Because Stellar favors safety over liveness, the network will halt if an issue arises and allow the organizations that run validators to resolve the issue before processing new transactions. This coordination is possible because Stellar validators are not anonymous. Validators have individual teams that communicate and respond to network incidents. Since Stellar is designed to halt when there is an issue, there is a low likelihood of a loss of assets. Even so, asset issuers can clawback any assets unaccounted for in a breach.

Stellar validators run open-source software called stellar-core to keep the blockchain state, add transactions, and maintain network history. For minor releases, SDF’s core engineering team periodically releases new versions to a testnet environment before sharing it to validators to install on their local instances. For major releases, validators will communicate to discuss and vote on the change. If voted on, any validator running a previous version will halt and be required to upgrade to rejoin the network.

Yes, Stellar supports smart contract functionality through Soroban, a smart contract platform integrated into Stellar’s core protocol. Soroban has comprehensive tooling, like production-ready software development kits and open-source sandbox environments that support rapid deployment.

There are two token types on Stellar:

• Classic assets leverage asset-issuance and control features built into the network.

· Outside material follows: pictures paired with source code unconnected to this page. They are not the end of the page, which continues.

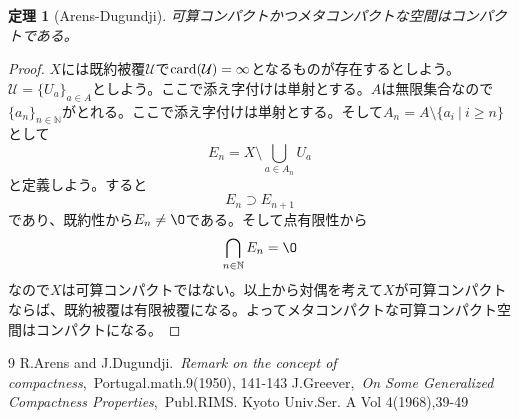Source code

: \documentclass[leqno]{jsarticle}
\newtheorem{thm}{定理}
\newcommand{\nn}{\mathbb{N}}
\newcommand{\mgn}{\infty}
\newcommand{\card}{\text{{\rm card}}}
\begin{document}
\begin{thm}[Arens-Dugundji]
可算コンパクトかつメタコンパクトな空間はコンパクトである。
\end{thm}
\begin{proof}
$X$には既約被覆$\mathcal{U}$で$\card (\mathcal{U})=\mgn$となるものが存在するとしよう。$\mathcal{U}=\{U_a\}_{a\in A}$としよう。ここで添え字付けは単射とする。$A$は無限集合なので$\{a_n\}_{n\in \nn}$がとれる。ここで添え字付けは単射とする。そして$A_n=A\setminus \{a_i\ |\ i\ge n\}$として
\[
E_n=X\setminus \bigcup_{a\in A_n}U_a
\]
と定義しよう。すると
\[
E_n\supset E_{n+1}
\]
であり、既約性から$E_n\neq\O$である。そして点有限性から
\[
\bigcap_{n\in \nn}E_n=\O
\]
なので$X$は可算コンパクトではない。以上から対偶を考えて$X$が可算コンパクトならば、既約被覆は有限被覆になる。よってメタコンパクトな可算コンパクト空間はコンパクトになる。
\end{proof}


















































	
\begin{thebibliography}{9}
R.Arens and J.Dugundji.\ \textit{Remark on the concept of compactness},\ Portugal.math.9(1950), 141-143
J.Greever,\ \textit{On Some Generalized Compactness Properties},\ Publ.RIMS. Kyoto Univ.Ser. A Vol 4(1968),39-49
\end{thebibliography}




			
\end{document}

Classic assets can be used in smart contracts via their built-in Stellar Asset Contract (SAC) implementation.
• Contract tokens are created and managed entirely through smart contracts on Stellar. These require all logic to be explicitly programmed.

The smart contract platform on Stellar–both the Stellar Asset Contract for classic Stellar assets and contract tokens–offers comprehensive tooling, including production-ready, open-source development environments. Stellar’s smart contract platform benefits from the scalability, performance, and cost-effectiveness of Stellar.

For the vast majority of use cases, classic Stellar assets can meet business needs. Where extensive asset control customization is needed for regulatory or commercial purposes, contract tokens are recommended for full programmability.

Stellar has a different approach to smart contracts compared to Ethereum and other EVM-based blockchains. Smart contracts on Stellar are written in Rust and are compiled into WebAssembly (Wasm) for deployment.

Wasm and Rust were chosen to promote interoperability. Unlike Ethereum’s EVM and Solidity, which were purpose-built for Ethereum, Wasm is a widely adopted runtime used across web and blockchain environments, and Rust is a general-purpose language known for safety, performance, and versatility. This approach makes Stellar smart contracts easier to integrate with existing systems and compatible with a wide range of existing developer tools.

To ensure long-term scalability, Stellar has a smart contract storage model called state archival. Each piece of contract state on the ledger has a rent balance, and, if that balance runs out, the state is archived in a separate database and can be restored if needed. This model helps keep validator costs low, improves network performance, and helps keep the system scalable.

The current base operation fee, the fee required per operation for a transaction, is 0.00001 XLM¹. Stellar’s fee structure is based on a minimum fee and a surge pricing model but is designed to stay low even in times of high network activity because validators are not financially compensated for approving transactions.

The base fee specifies the maximum amount an entity is willing to pay per operation for a transaction, but the entity will be charged the lowest amount needed for the transaction to be submitted. Fees on Stellar exist to discourage spam transactions and make the system more efficient.

^{1XLM closed on 5/29/25 at 0.2789 cents.}

In addition to a base transaction fee, smart contracts also require a resource fee. The resource fee depends on the contract’s use of resources, such as the number of instructions, transaction size, and a dynamic storage pricing model.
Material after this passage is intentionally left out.